Hi

I would like to analyse all the available triple negative breast cancer data sets in TCGA using TCGAbiolinks . I couldnt find the option for this type of cancer in their manual. Can anyone help please ? Thanks in advance

Hi fawazfebin thank you for interest in using our tool TCGAbiolinks, and pb.panigrahi86 for helping to find a solution. I am sharing here the code to obtain the triple negative TCGA-BRCA and I will add it in our manual. If you have any other questions or issues please you write here or in https://github.com/BioinformaticsFMRP/TCGAbiolinks/issues where if me or Tiago tiagochst cannot answer you it is possible that you can have a prompt response from the GitHub community as well. Have a nice day and good work. Best, Antonio.
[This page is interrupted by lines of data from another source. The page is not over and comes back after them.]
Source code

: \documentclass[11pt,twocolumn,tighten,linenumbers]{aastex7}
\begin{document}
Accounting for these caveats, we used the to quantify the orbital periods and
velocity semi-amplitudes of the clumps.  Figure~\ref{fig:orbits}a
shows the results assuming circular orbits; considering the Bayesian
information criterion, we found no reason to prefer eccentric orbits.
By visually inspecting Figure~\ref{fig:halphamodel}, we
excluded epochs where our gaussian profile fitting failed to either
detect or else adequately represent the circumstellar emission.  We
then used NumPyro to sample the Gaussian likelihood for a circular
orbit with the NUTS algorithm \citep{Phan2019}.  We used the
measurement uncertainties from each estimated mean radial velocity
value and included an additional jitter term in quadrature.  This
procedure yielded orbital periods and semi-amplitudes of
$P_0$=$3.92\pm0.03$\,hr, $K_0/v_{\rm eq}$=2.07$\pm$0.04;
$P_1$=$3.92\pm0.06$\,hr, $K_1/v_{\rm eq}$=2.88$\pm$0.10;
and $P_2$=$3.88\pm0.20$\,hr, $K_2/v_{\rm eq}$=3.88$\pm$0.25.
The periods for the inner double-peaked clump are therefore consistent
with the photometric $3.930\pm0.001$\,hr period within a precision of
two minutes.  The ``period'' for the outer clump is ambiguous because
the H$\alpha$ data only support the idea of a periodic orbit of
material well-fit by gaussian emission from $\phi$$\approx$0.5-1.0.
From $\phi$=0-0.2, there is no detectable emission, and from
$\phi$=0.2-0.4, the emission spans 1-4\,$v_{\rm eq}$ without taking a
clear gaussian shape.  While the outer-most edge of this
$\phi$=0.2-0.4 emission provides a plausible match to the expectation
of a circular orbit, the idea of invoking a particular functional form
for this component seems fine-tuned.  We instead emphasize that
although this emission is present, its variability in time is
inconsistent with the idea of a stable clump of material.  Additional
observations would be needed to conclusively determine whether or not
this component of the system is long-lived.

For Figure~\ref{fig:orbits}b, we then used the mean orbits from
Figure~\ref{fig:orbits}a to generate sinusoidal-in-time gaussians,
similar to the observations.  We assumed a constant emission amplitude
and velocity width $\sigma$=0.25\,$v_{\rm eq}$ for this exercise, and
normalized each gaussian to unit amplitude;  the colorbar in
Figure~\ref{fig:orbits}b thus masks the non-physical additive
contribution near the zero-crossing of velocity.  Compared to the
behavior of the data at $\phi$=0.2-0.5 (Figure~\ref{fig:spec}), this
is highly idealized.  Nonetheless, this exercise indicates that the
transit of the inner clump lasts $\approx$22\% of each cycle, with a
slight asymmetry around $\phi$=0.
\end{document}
#-------------------  4.1 Parameter Definition                 --------------------

CancerProject <- "TCGA-BRCA"

# Query platform Illumina HiSeq with a list of barcode
query <- GDCquery(project = CancerProject,
data.category = "Gene expression",
data.type = "Gene expression quantification",
platform = "Illumina HiSeq",
file.type = "results",
experimental.strategy = "RNA-Seq",
legacy = TRUE)

samplesDown <- query$results[[1]]$cases

dataAssy.sub <- TCGAquery_subtype(tumor = gsub("TCGA-","",CancerProject))

dataERneg <- dataAssy.sub[dataAssy.sub$ER.Status %in% "Negative",] dataPRneg <- dataAssy.sub[dataAssy.sub$PR.Status %in% "Negative",]
dataHER2neg <- dataAssy.sub[dataAssy.sub$HER2.Final.Status %in% "Negative",] dataTNBC <- Reduce(intersect, list(dataERneg$patient,
dataPRneg$patient, dataHER2neg$patient))

dataSmTP <- TCGAquery_SampleTypes(barcode = samplesDown,
typesample = "TP")

dataSmNT <- TCGAquery_SampleTypes(barcode = samplesDown,
typesample = "NT")

dataSmTP_TNBC <- dataSmTP[substr(dataSmTP,1,12) %in% dataTNBC]

queryDown <- GDCquery(project = CancerProject,
data.category = "Gene expression",
data.type = "Gene expression quantification",
platform = "Illumina HiSeq",
file.type = "results",
barcode = c(dataSmTP_TNBC, dataSmTP),
experimental.strategy = "RNA-Seq",
legacy = TRUE)

dataPrep <- GDCprepare(query = queryDown,
save = TRUE,
save.filename = FileNameData)

Great thanks Antonio for the specific code. Can I know whether there is only gene expression data available for triple negative breast cancer?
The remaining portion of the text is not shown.